In fact, Swiss banks have been given a deadline of today to decide if they want to participate in a US Government program. The program could force Swiss banks to settle tax evasion charges and also disclose names of investors suspected of using Swiss accounts to evade taxes in the US. Well, we wonder if the Indian Government can show some spine to follow in on US' footsteps. Given how most of those in the Government are themselves likely to be involved in stashing black money abroad, such a move simply cannot materialise. Almost impossible, isn't it?

Instances of bribery and corruption are commonplace in India. However, it seems that economies in the West have devised more innovative ways of bribery than anyone can imagine. And at the centre of it is a too big to fail bank. As per an article in Indian Express, leading investment bank JP Morgan has a rather perplexing hiring policy. The bank gives special preference to children of bureaucrats. The "Sons and Daughters" hiring programme has been at the center of a federal bribery investigation for months.

The investigation revealed that the bank used such hiring to further its own interests. In one such instance, a prominent hire actually helped the bank fetch business from a Chinese government-run company. Thus, the payoff to the bank for the special hiring was by way of lucrative deals. We do not think this can be termed as anything but bribery or corruption. And we will not be surprised if such hand-in-glove arrangements are dug out with officials of Indian PSUs as well. Probably, this could be yet another area the CAG needs to look into.

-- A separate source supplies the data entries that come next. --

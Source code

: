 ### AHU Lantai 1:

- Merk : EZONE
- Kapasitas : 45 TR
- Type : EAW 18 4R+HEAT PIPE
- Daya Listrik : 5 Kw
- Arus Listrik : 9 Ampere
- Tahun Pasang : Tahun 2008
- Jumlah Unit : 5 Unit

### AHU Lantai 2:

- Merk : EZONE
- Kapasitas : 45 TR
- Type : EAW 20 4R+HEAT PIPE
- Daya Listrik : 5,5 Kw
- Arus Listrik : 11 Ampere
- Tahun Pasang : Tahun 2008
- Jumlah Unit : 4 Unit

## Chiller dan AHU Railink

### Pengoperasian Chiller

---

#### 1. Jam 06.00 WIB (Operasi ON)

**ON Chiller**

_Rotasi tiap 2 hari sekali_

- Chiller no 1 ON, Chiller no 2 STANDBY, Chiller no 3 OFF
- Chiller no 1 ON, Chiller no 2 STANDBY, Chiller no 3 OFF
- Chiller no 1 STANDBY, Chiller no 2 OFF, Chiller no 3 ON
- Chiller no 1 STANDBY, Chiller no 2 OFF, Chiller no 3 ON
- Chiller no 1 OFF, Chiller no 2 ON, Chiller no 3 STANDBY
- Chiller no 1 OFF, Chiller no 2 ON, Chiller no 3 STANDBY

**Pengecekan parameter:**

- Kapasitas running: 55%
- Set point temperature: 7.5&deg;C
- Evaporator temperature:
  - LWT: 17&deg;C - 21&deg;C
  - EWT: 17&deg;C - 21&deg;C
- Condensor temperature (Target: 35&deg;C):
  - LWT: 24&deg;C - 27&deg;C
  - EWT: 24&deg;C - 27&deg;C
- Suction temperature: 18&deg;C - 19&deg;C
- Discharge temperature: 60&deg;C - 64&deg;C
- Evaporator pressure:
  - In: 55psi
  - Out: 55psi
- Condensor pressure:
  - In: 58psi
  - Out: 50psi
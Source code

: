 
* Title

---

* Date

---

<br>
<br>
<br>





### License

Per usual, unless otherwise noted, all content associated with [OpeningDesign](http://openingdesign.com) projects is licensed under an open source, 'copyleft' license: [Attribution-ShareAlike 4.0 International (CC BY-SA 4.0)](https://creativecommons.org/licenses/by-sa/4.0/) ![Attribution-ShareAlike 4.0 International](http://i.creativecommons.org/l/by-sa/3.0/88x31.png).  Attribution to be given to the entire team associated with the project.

Too much of anything is bad. So is the case with debt. Too much of debt can be dangerous. China is currently facing such a situation. Consider these facts reported by Bloomberg. A record 2.6 trillion Yuan (US$ 427 billion) of interest and principal on securities issued by non-financial companies would be due in 2014. To give a sense of the magnitude of debt, this is 2 times the economy of Ireland. And 19% higher than the current year!

It is worth noting that there have been no defaults in China's publicly traded domestic debt market since 1997 when the central bank started regulating it. But this trend could soon end as maturing debt reaches a record high next year. What is worse is that interest rates in China are increasing. Against the backdrop of a slowing economy, this seems like a recipe for disaster. Needless to say, this has raised concerns about the likelihood of corporate bond defaults in the dragon economy. If the defaults spiral up, it could destabilise the world's second largest economy. And this in turn could cause turbulence in the world economy as well.

The latest jobs data in the US would have given the government much cause for cheer. After all, as reported in Moneynews, the headline number for unemployment fell to a five-year low of 7% last month. Non-farm payrolls also increased by 203,000 in November. But the reality seems to be quite different. At least that is what Peter Morici, a professor at the University of Maryland believes. He is of the view that the true unemployment rate is 13%. And the current data does not take this into account on account of several factors. For instance, if one counts the people who have given up looking for work or are working less than they'd like, then the actualunemployment rate is much higher than what the US data suggests. This is a problem that both the younger and older population is facing. Especially, the young graduates who are not finding work, or the older people who have lost their jobs. Even if the non-farm payroll data shows an increase, there is no proof that these are high quality jobs. The only silver lining is that though the job improvement is not to the standards it should be, it is still better than the previous months. This is hardly something that provides comfort and only indicates that things may not be the same for the US for a long time.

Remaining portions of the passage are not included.